"Your wife—" began Mr. Rivers. Laurence looked hard at him, while the good temper, the geniality, died out of his face.

"My wife does not enter into our contract, sir," he said shortly.

The coldly brilliant eyes fastened on him with a certain voracity of observation. Then the elder man bowed slightly, courteously, contemptuously.

"You interest me extremely," he said. "I am obliged to you. But I must not presume upon your complaisance. You have supplied me with sufficient subjects of meditation for to-night. I will not detain you further. I thank you, my dear Laurence. Good-night."

"I was a fool to let myself go, and a still bigger one to lose my temper," the young man said to himself as he closed the door and passed out on to the corridor.
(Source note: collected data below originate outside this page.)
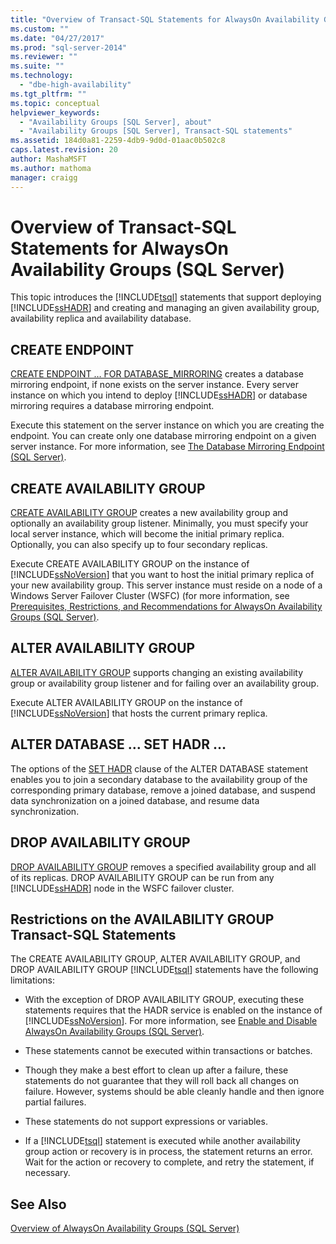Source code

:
 ```yaml
---
title: "Overview of Transact-SQL Statements for AlwaysOn Availability Groups (SQL Server) | Microsoft Docs"
ms.custom: ""
ms.date: "04/27/2017"
ms.prod: "sql-server-2014"
ms.reviewer: ""
ms.suite: ""
ms.technology: 
  - "dbe-high-availability"
ms.tgt_pltfrm: ""
ms.topic: conceptual
helpviewer_keywords: 
  - "Availability Groups [SQL Server], about"
  - "Availability Groups [SQL Server], Transact-SQL statements"
ms.assetid: 184d0a81-2259-4db9-9d0d-01aac0b502c8
caps.latest.revision: 20
author: MashaMSFT
ms.author: mathoma
manager: craigg
---
```

# Overview of Transact-SQL Statements for AlwaysOn Availability Groups (SQL Server)
  This topic introduces the [!INCLUDE[tsql](../../../includes/tsql-md.md)] statements that support deploying [!INCLUDE[ssHADR](../../../includes/sshadr-md.md)] and creating and managing an given availability group, availability replica and availability database.  
  
  
##  <a name="CreateEndpoint"></a> CREATE ENDPOINT  
 [CREATE ENDPOINT … FOR DATABASE_MIRRORING](/sql/t-sql/statements/create-endpoint-transact-sql) creates a database mirroring endpoint, if none exists on the server instance. Every server instance on which you intend to deploy [!INCLUDE[ssHADR](../../../includes/sshadr-md.md)] or database mirroring requires a database mirroring endpoint.  
  
 Execute this statement on the server instance on which you are creating the endpoint. You can create only one database mirroring endpoint on a given server instance. For more information, see [The Database Mirroring Endpoint &#40;SQL Server&#41;](../../database-mirroring/the-database-mirroring-endpoint-sql-server.md).  
  
##  <a name="CreateAG"></a> CREATE AVAILABILITY GROUP  
 [CREATE AVAILABILITY GROUP](/sql/t-sql/statements/create-availability-group-transact-sql) creates a new availability group and optionally an availability group listener. Minimally, you must specify your local server instance, which will become the initial primary replica. Optionally, you can also specify up to four secondary replicas.  
  
 Execute CREATE AVAILABILITY GROUP on the instance of [!INCLUDE[ssNoVersion](../../../includes/ssnoversion-md.md)] that you want to host the initial primary replica of your new availability group. This server instance must reside on a node of a Windows Server Failover Cluster (WSFC) (for more information, see [Prerequisites, Restrictions, and Recommendations for AlwaysOn Availability Groups &#40;SQL Server&#41;](prereqs-restrictions-recommendations-always-on-availability.md).  
  
##  <a name="AlterAG"></a> ALTER AVAILABILITY GROUP  
 [ALTER AVAILABILITY GROUP](/sql/t-sql/statements/alter-availability-group-transact-sql) supports changing an existing availability group or availability group listener and for failing over an availability group.  
  
 Execute ALTER AVAILABILITY GROUP on the instance of [!INCLUDE[ssNoVersion](../../../includes/ssnoversion-md.md)] that hosts the current primary replica.  
  
##  <a name="AlterDb"></a> ALTER DATABASE … SET HADR …  
 The options of the [SET HADR](/sql/t-sql/statements/alter-database-transact-sql-set-hadr) clause of the ALTER DATABASE statement enables you to join a secondary database to the availability group of the corresponding primary database, remove a joined database, and suspend data synchronization on a joined database, and resume data synchronization.  
  
##  <a name="DropAG"></a> DROP AVAILABILITY GROUP  
 [DROP AVAILABILITY GROUP](/sql/t-sql/statements/drop-availability-group-transact-sql) removes a specified availability group and all of its replicas. DROP AVAILABILITY GROUP can be run from any [!INCLUDE[ssHADR](../../../includes/sshadr-md.md)] node in the WSFC failover cluster.  
  
##  <a name="Restrictions"></a> Restrictions on the AVAILABILITY GROUP Transact-SQL Statements  
 The CREATE AVAILABILITY GROUP, ALTER AVAILABILITY GROUP, and DROP AVAILABILITY GROUP [!INCLUDE[tsql](../../../includes/tsql-md.md)] statements have the following limitations:  
  
-   With the exception of DROP AVAILABILITY GROUP, executing these statements requires that the HADR service is enabled on the instance of [!INCLUDE[ssNoVersion](../../../includes/ssnoversion-md.md)]. For more information, see [Enable and Disable AlwaysOn Availability Groups &#40;SQL Server&#41;](enable-and-disable-always-on-availability-groups-sql-server.md).  
  
-   These statements cannot be executed within transactions or batches.  
  
-   Though they make a best effort to clean up after a failure, these statements do not guarantee that they will roll back all changes on failure. However, systems should be able cleanly handle and then ignore partial failures.  
  
-   These statements do not support expressions or variables.  
  
-   If a [!INCLUDE[tsql](../../../includes/tsql-md.md)] statement is executed while another availability group action or recovery is in process, the statement returns an error. Wait for the action or recovery to complete, and retry the statement, if necessary.  
  
## See Also  
 [Overview of AlwaysOn Availability Groups &#40;SQL Server&#41;](overview-of-always-on-availability-groups-sql-server.md)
Save for a ticking of clocks, silence prevailed throughout the house. The electric light, clear and steady, revealed every object in its completeness. The temperature was some degrees higher than during the day, and airless in proportion to its increased warmth. Half-way down the shining oak staircase, Laurence was saluted by the musky odour of the orchids. Clinging, enfolding, it seemed to meet him more as a presence than a scent. The dining-room door stood wide open. The under-butler came forth and went noiselessly towards the offices. There followed a muffled sound of baize doors swinging to. Then simultaneously, sharply, from all quarters, clocks struck the half hour.

"Only half-past ten!" Laurence exclaimed. "How villainously early! I wish to goodness I had not lost my temper though. It was slightly imbecile. If the poor, old gentleman enjoys being offensive, why shouldn't he be so? He has none too many opportunities of amusement."

He paused, looking down the bright, vacant, silent corridor, past the open doors of all the bright, vacant, silent rooms.

"If it comes to that, nor have I," he added, "when I come to think of it. There's a notable paucity of excitement in this existence, and this beastly hot air makes one too muzzy to read." He yawned.—"What a mercy Virginia didn't come! She would have been most extensively and articulately bored."

He sauntered aimlessly along the passage, past the fine, copper-plate engravings, and the impassive, Roman emperors, and drew up before the great, tapestry curtain. Again he looked curiously at the figures worked so skilfully upon it. The light took the silken surface, bringing the warm flesh-tints into high relief, against the dim, grey-green background of shadowy hill and grove.